In honor of the life and yortsayt of this neglected dramatic writer, who to my knowledge has no archive, I conclude with my translation of her final verse here 12 :
,טייערע לייכטערס פון מיין אַלטער היים
װען איר װאָלט
געקאָנט זעהען און הערען… איר זעהט
װי עס לעשט זיך אויס מיין לעבען… און
,אַז באַלד װעט איר שטעהן לעבען מיר
און די ליכט
װעלען טריפען שטיל… מיט פאַרגליװער־
שטילער און שטילער… ביז אייביג שטיל
…װעט שוין װערען
Dear candlesticks from my long-ago home,
if you wanted
You could see and hear… You don’t
How my life is blown out… and
That soon you’ll stand by me,
and the light
Will drip quietly… with congeal-
Quieter and quieter… until it has become
1Mark Turkov, Di letste fun a groysn dor: geshikhtlekhe epizodn un perzenelkhe zikhroynes vegn yidishe mishpokhes in Poyln (Buenos Aires: Tsentral-farband fun poylishe yidn in Argentine, 1954), 286.
2Rafoel Federman, “Miryem Izrael – Tea Arciszewska,” Forverts, February 22, 1963, 10.
3In Yiddish theatre circles, Kratka is best known for designing the tombstone of celebrated actress Ester-Rokhl Kaminska.
4The name Arciszewska comes from her second marriage. I use this name because it was the name used for her published work.

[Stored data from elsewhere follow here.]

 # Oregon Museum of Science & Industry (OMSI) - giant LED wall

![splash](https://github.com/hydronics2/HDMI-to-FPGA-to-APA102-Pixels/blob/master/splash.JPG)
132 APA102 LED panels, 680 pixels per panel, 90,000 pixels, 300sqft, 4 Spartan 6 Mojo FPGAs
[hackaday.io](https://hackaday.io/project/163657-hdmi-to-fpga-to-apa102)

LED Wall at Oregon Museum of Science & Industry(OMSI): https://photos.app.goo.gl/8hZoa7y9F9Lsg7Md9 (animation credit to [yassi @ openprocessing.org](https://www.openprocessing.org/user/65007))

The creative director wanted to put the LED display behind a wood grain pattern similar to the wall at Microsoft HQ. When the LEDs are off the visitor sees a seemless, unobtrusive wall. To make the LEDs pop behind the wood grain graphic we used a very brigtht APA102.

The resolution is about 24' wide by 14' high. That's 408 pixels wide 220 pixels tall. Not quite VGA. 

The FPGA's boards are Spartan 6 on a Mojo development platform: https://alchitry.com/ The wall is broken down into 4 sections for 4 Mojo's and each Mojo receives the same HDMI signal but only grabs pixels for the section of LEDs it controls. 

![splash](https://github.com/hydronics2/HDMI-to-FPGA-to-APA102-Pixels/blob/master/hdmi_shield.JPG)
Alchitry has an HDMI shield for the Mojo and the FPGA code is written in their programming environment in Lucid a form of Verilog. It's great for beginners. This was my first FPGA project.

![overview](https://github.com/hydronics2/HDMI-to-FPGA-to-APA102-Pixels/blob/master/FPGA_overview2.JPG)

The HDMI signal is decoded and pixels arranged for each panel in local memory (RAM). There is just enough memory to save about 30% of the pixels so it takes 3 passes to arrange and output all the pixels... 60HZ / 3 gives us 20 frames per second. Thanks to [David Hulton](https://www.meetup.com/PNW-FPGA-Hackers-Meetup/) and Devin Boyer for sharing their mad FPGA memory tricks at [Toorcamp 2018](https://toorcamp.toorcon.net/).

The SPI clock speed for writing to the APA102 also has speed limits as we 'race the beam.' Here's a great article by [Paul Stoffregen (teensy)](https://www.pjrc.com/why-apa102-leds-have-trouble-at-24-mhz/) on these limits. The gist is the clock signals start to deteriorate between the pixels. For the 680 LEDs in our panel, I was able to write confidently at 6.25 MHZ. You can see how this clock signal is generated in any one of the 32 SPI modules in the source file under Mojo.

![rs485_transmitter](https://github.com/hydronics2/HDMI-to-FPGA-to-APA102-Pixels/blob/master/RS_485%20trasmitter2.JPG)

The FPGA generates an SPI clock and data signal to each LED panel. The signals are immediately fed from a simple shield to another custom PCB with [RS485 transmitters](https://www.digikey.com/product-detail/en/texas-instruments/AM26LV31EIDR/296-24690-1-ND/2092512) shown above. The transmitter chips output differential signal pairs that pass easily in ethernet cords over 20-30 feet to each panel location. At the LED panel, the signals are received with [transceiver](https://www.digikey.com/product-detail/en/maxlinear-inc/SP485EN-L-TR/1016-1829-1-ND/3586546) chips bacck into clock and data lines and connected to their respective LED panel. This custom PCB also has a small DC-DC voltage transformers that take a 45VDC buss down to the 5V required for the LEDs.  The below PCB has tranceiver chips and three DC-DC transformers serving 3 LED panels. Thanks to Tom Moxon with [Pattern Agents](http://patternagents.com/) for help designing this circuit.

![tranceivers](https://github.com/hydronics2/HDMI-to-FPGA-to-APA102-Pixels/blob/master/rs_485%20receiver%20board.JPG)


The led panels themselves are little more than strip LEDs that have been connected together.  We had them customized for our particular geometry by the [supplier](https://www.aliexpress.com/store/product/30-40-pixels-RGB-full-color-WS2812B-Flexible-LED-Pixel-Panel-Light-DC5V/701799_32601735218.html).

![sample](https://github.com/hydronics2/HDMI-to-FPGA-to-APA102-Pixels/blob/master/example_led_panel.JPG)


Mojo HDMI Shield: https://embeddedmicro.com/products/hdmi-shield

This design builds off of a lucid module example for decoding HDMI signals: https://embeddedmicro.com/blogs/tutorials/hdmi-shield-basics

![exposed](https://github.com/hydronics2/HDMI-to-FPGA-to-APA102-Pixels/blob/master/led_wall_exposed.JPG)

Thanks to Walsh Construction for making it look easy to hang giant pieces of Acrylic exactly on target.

5Yehiel Yeshaia Trunk, Poyln: zikhroynes un bilder, vol. 5: Perets (New York: Farlag “unzer tsayt,” 1949), 58–9.
6Quoted in: Zalmen Zylbercweig, Leksikon fun yidishn teater, vol. 6 (Mexico City: Elisheva, 1969), 4884.
7Quoted in Zylbercweig, Leksikon fun yidishn teater, 4888.
8Quoted in Zylbercweig, Leksikon fun yidishn teater, 4888.
9For instance, Chava Rosenfarb’s Der foygl fun geto (The Bird of the Ghetto) or the dramatic adaptation of Zvi Kolitz’s Yosl Rakover redt tsu got (Yosl Rakover speaks to God).
10Quoted in Zylbercweig, Leksikon fun yidishn teater, 4887.
11L. Leneman, “A merkvirdike froy iz geshtorbn in Pariz,” Forverts (February 5, 1962): 2.
12Leneman, “A merkvirdike froy iz geshtorbn in Pariz,” 2.